Container Based Scalable Architecture

Abstract

This white paper describes the solution to take KPIT’s legacy Diagnostic and Connectivity Desktop Applications Platform to cloud ensuring uninterrupted, global, fully managed service in a cost-effective manner using container based virtualization.

Index Terms

monolithic, scalable, cost-effective, optimal, container, orchestration

INTRODUCTION

KPIT is a leading Diagnostic and Connectivity Platform (KDCP), as it stands today, is a monolithic application as it was originally designed to be so. KDCP was a desktop application and was designed to cater one diagnostic session at a time.
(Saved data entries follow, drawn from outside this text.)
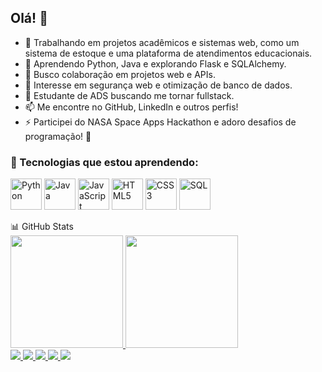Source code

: ## Olá! 👋  

- 🔭 Trabalhando em projetos acadêmicos e sistemas web, como um sistema de estoque e uma plataforma de atendimentos educacionais.  
- 🌱 Aprendendo Python, Java e explorando Flask e SQLAlchemy.  
- 👯 Busco colaboração em projetos web e APIs.  
- 🤔 Interesse em segurança web e otimização de banco de dados.  
- 💬 Estudante de ADS buscando me tornar fullstack.  
- 📫 Me encontre no GitHub, LinkedIn e outros perfis!  
- ⚡ Participei do NASA Space Apps Hackathon e adoro desafios de programação! 🚀

### 🚀 Tecnologias que estou aprendendo:  

<p align="left">
  <img src="https://cdn.jsdelivr.net/gh/devicons/devicon/icons/python/python-original.svg" alt="Python" width="50" height="50"/>
  <img src="https://cdn.jsdelivr.net/gh/devicons/devicon/icons/java/java-original.svg" alt="Java" width="50" height="50"/>
  <img src="https://cdn.jsdelivr.net/gh/devicons/devicon/icons/javascript/javascript-original.svg" alt="JavaScript" width="50" height="50"/>
  <img src="https://cdn.jsdelivr.net/gh/devicons/devicon/icons/html5/html5-original.svg" alt="HTML5" width="50" height="50"/>
  <img src="https://cdn.jsdelivr.net/gh/devicons/devicon/icons/css3/css3-original.svg" alt="CSS3" width="50" height="50"/>
  <img src="https://cdn.jsdelivr.net/gh/devicons/devicon/icons/mysql/mysql-original.svg" alt="SQL" width="50" height="50"/>
</p>
 📊 GitHub Stats
<div>
  <a href="https://github.com/Yuriportf">
    <img height="180em" src="https://github-readme-stats.vercel.app/api?username=Yuriportf&show_icons=true&theme=dracula&include_all_commits=true&count_private=true"/>
    <img height="180em" src="https://github-readme-stats.vercel.app/api/top-langs/?username=Yuriportf&layout=compact&langs_count=16&theme=dracula"/>
  </a>
</div>

<div>
  <!-- *********************** ADICIONE SUAS REDES SOCIAIS ABAIXO *********************** -->
  <a href="mailto:SEU_EMAIL">
    <img src="https://img.shields.io/badge/Gmail-%23333?style=for-the-badge&logo=gmail&logoColor=white">
  </a>
  
  <a href="https://wa.me/SEU_NUMERO" target="_blank">
    <img src="https://img.shields.io/badge/WhatsApp-25D366?style=for-the-badge&logo=whatsapp&logoColor=white">
  </a>
  
  <a href="SUA_URL_LINKEDIN" target="_blank">
    <img src="https://img.shields.io/badge/LinkedIn-%230077B5?style=for-the-badge&logo=linkedin&logoColor=white">
  </a>
  
  <a href="SUA_URL_INSTAGRAM" target="_blank">
    <img src="https://img.shields.io/badge/Instagram-%23E4405F?style=for-the-badge&logo=instagram&logoColor=white">
  </a>
    
  <a href="SUA_URL_DISCORD" target="_blank">
    <img src="https://img.shields.io/badge/Discord-7289DA?style=for-the-badge&logo=discord&logoColor=white">
  </a>
  <!-- ********************************************************************************** -->
</div>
As such, the entire software needed to be installed on the PC connected with the Engine Control Unit (ECU) to be diagnosed through a Vehicle Communication Interface (VCI).

Considering the advancements in ECUs and global nature of the businesses, there was an opportunity to make KDCP solution globally available and highly scalable. This cloud solution is a fundamental change in the way the new age technology is used while adhering to the Automotive diagnostics ISO standards.

Major technical challenge was that of time to start a service instance and underutilized infrastructure. If the stack is moved to cloud as it is, it would need one VM per instance of stack or diagnostic session resulting into hundreds of servers running at a time and ultimately huge amount of unused server capacity. Obviously, this wasn’t commercially viable.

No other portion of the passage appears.